The crisis of contaminated water from the taps affects more Hispanic and African American communities

Flint Mayor Karen Weaver speaks to residents during a town hall on water, public safety and job opportunities on March 17, 2016 in Flint, Michigan.

Flint Mayor Karen Weaver speaks to residents during a town hall on water, public safety and job opportunities on March 17, 2016 in Flint, Michigan.

Photo: Brett Carlsen / Getty Images

Aging pipes and chemical pollution affect entire populations from Michigan to Virginia, and is greatest in African-American and Hispanic communities, The Wall Street Journal reports.
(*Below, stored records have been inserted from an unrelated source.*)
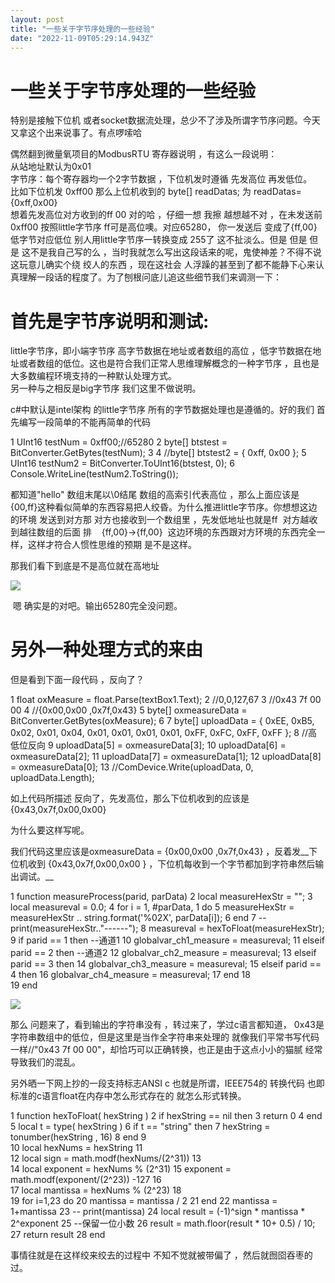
```yaml
---
layout: post
title: "一些关于字节序处理的一些经验"
date: "2022-11-09T05:29:14.943Z"
---
```

一些关于字节序处理的一些经验
==============

特别是接触下位机 或者socket数据流处理，总少不了涉及所谓字节序问题。今天又拿这个出来说事了。有点啰嗦哈

偶然翻到微量氧项目的ModbusRTU 寄存器说明 ，有这么一段说明：  
从站地址默认为0x01  
字节序：每个寄存器均一个2字节数据 ，下位机发时遵循 先发高位 再发低位。  
比如下位机发 0xff00 那么上位机收到的 byte\[\] readDatas; 为 readDatas={0xff,0x00}  
想着先发高位对方收到的ff 00 对的哈 ，仔细一想 我擦 越想越不对 ，在未发送前 0xff00 按照little字节序 ff可是高位噢。对应65280， 你一发送后 变成了{ff,00} 低字节对应低位 别人用little字节序一转换变成 255了 这不扯淡么。但是 但是 但是 这不是我自己写的么 ，当时我就怎么写出这段话来的呢，鬼使神差？不得不说这玩意儿确实个绕 绞人的东西 ，现在这社会 人浮躁的甚至到了都不能静下心来认真理解一段话的程度了。为了刨根问底儿追这些细节我们来调测一下：

首先是字节序说明和测试:
============

little字节序，即小端字节序 高字节数据在地址或者数组的高位 ，低字节数据在地址或者数组的低位。这也是符合我们正常人思维理解概念的一种字节序 ，且也是大多数编程环境支持的一种默认处理方式。  
另一种与之相反是big字节序 我们这里不做说明。

  
c#中默认是intel架构 的little字节序 所有的字节数据处理也是遵循的。好的我们 首先编写一段简单的不能再简单的代码

1 UInt16 testNum = 0xff00;//65280
2 byte\[\] btstest = BitConverter.GetBytes(testNum);
3 
4 //byte\[\] btstest2 = { 0xff, 0x00 };
5 UInt16 testNum2 = BitConverter.ToUInt16(btstest, 0);
6 Console.WriteLine(testNum2.ToString());

都知道"hello" 数组末尾以\\0结尾 数组的高索引代表高位 ，那么上面应该是{00,ff}这种看似简单的东西容易把人绞昏。为什么推进little字节序。你想想这边的环境 发送到对方那 对方也接收到一个数组里 ，先发低地址也就是ff  对方越收到越往数组的后面 排    {ff,00}->{ff,00}  这边环境的东西跟对方环境的东西完全一样，这样才符合人惯性思维的预期 是不是这样。

那我们看下到底是不是高位就在高地址

![](https://img2022.cnblogs.com/blog/72285/202211/72285-20221109115205411-1638309132.png)

 嗯 确实是的对吧。输出65280完全没问题。

另外一种处理方式的来由
===========

但是看到下面一段代码 ，反向了？

 1 float oxMeasure = float.Parse(textBox1.Text);
 2 //0,0,127,67
 3 //0x43 7f 00 00
 4 //{0x00,0x00 ,0x7f,0x43}
 5 byte\[\] oxmeasureData = BitConverter.GetBytes(oxMeasure); 6 
 7 byte\[\] uploadData = { 0xEE, 0xB5, 0x02, 0x01, 0x04, 0x01, 0x01, 0x01, 0x01, 0xFF, 0xFC, 0xFF, 0xFF }; 8 //高低位反向
 9 uploadData\[5\] = oxmeasureData\[3\];
10 uploadData\[6\] = oxmeasureData\[2\];
11 uploadData\[7\] = oxmeasureData\[1\];
12 uploadData\[8\] = oxmeasureData\[0\];
13 //ComDevice.Write(uploadData, 0, uploadData.Length);

如上代码所描述 反向了，先发高位，那么下位机收到的应该是{0x43,0x7f,0x00,0x00}

为什么要这样写呢。

我们代码这里应该是oxmeasureData = {0x00,0x00 ,0x7f,0x43} ，反着发__下位机收到 {0x43,0x7f,0x00,0x00 } ，下位机每收到一个字节都加到字符串然后输出调试。__

 1 function measureProcess(parid, parData) 2     local measureHexStr = "";
 3     local measureval = 0.0;
 4     for i = 1, #parData, 1 do
 5         measureHexStr = measureHexStr .. string.format('%02X', parData\[i\]);
 6     end
 7     \--print(measureHexStr.."------");
 8     measureval = hexToFloat(measureHexStr); 9     if parid == 1 then \--通道1
10         globalvar\_ch1\_measure = measureval;
11     elseif parid == 2 then \--通道2
12         globalvar\_ch2\_measure = measureval;
13     elseif parid == 3 then
14         globalvar\_ch3\_measure = measureval;
15     elseif parid == 4 then
16         globalvar\_ch4\_measure = measureval;
17     end
18     
19 end

__![](https://img2022.cnblogs.com/blog/72285/202211/72285-20221109123631322-52318527.png)__

那么 问题来了，看到输出的字符串没有 ，转过来了，学过c语言都知道， 0x43是字符串数组中的低位，但是这里是当作全字符串来处理的 就像我们平常书写代码一样//"0x43 7f 00 00"，却恰巧可以正确转换，也正是由于这点小小的猫腻 经常导致我们的混乱。

另外晒一下网上抄的一段支持标志ANSI c 也就是所谓，IEEE754的 转换代码 也即标准的c语言float在内存中怎么形式存在的 就怎么形式转换。

 1 function hexToFloat( hexString ) 2     if hexString == nil then
 3         return 0
 4     end
 5     local t = type( hexString )
 6     if t == "string" then
 7         hexString = tonumber(hexString , 16)
 8     end
 9  
10     local hexNums = hexString
11  
12     local sign = math.modf(hexNums/(2^31))
13  
14     local exponent = hexNums % (2^31)
15     exponent = math.modf(exponent/(2^23)) -127
16  
17     local mantissa = hexNums % (2^23)
18  
19     for i=1,23 do
20         mantissa = mantissa / 2
21     end
22     mantissa = 1+mantissa
23 \--    print(mantissa)
24     local result = (-1)^sign \* mantissa \* 2^exponent
25     \--保留一位小数
26     result = math.floor(result \* 10\+ 0.5) / 10;
27     return result
28 end

事情往就是在这样绞来绞去的过程中 不知不觉就被带偏了 ，然后就囫囵吞枣的过。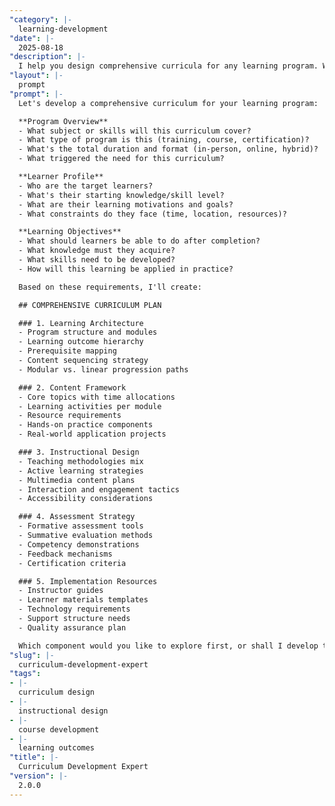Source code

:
 ```yaml
---
"category": |-
  learning-development
"date": |-
  2025-08-18
"description": |-
  I help you design comprehensive curricula for any learning program. Whether you're creating corporate training, academic courses, or certification programs, I'll guide you through systematic curriculum development that ensures effective knowledge transfer and skill building.
"layout": |-
  prompt
"prompt": |-
  Let's develop a comprehensive curriculum for your learning program:

  **Program Overview**
  - What subject or skills will this curriculum cover?
  - What type of program is this (training, course, certification)?
  - What's the total duration and format (in-person, online, hybrid)?
  - What triggered the need for this curriculum?

  **Learner Profile**
  - Who are the target learners?
  - What's their starting knowledge/skill level?
  - What are their learning motivations and goals?
  - What constraints do they face (time, location, resources)?

  **Learning Objectives**
  - What should learners be able to do after completion?
  - What knowledge must they acquire?
  - What skills need to be developed?
  - How will this learning be applied in practice?

  Based on these requirements, I'll create:

  ## COMPREHENSIVE CURRICULUM PLAN

  ### 1. Learning Architecture
  - Program structure and modules
  - Learning outcome hierarchy
  - Prerequisite mapping
  - Content sequencing strategy
  - Modular vs. linear progression paths

  ### 2. Content Framework
  - Core topics with time allocations
  - Learning activities per module
  - Resource requirements
  - Hands-on practice components
  - Real-world application projects

  ### 3. Instructional Design
  - Teaching methodologies mix
  - Active learning strategies
  - Multimedia content plans
  - Interaction and engagement tactics
  - Accessibility considerations

  ### 4. Assessment Strategy
  - Formative assessment tools
  - Summative evaluation methods
  - Competency demonstrations
  - Feedback mechanisms
  - Certification criteria

  ### 5. Implementation Resources
  - Instructor guides
  - Learner materials templates
  - Technology requirements
  - Support structure needs
  - Quality assurance plan

  Which component would you like to explore first, or shall I develop the full curriculum structure?
"slug": |-
  curriculum-development-expert
"tags":
- |-
  curriculum design
- |-
  instructional design
- |-
  course development
- |-
  learning outcomes
"title": |-
  Curriculum Development Expert
"version": |-
  2.0.0
---
```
This crisis began in 2014 when in Flint, Michigan, the source of the water in the city changed, causing the water to smell bad and turn brown. Before the complaints of the population, the authorities assured at that time that the water was safe for human consumption.

However, the scientists revealed that the water contained high levels of lead.

The Michigan water crisis has not been the only one, the problem of contamination of drinking water has occurred in Washington, DC, Chicago and Newark, whose populations have also been affected by lead in their water systems.

“The fundamental problem with drinking water is that we continue to live off the investments made by our great-grandparents,” said Erik Olson, senior director of the Council for the Defense of Natural Rights.

Olson told the WSJ that most drinking water is still delivered in pipes that are many decades old and still treat the water with World War I-era technology.

Olson explains that the technology used is not up to the task of supplying drinking water efficiently. He explained that sand filters cannot trap all pollutants and concrete and cast iron pipes, which are mostly 125 years old.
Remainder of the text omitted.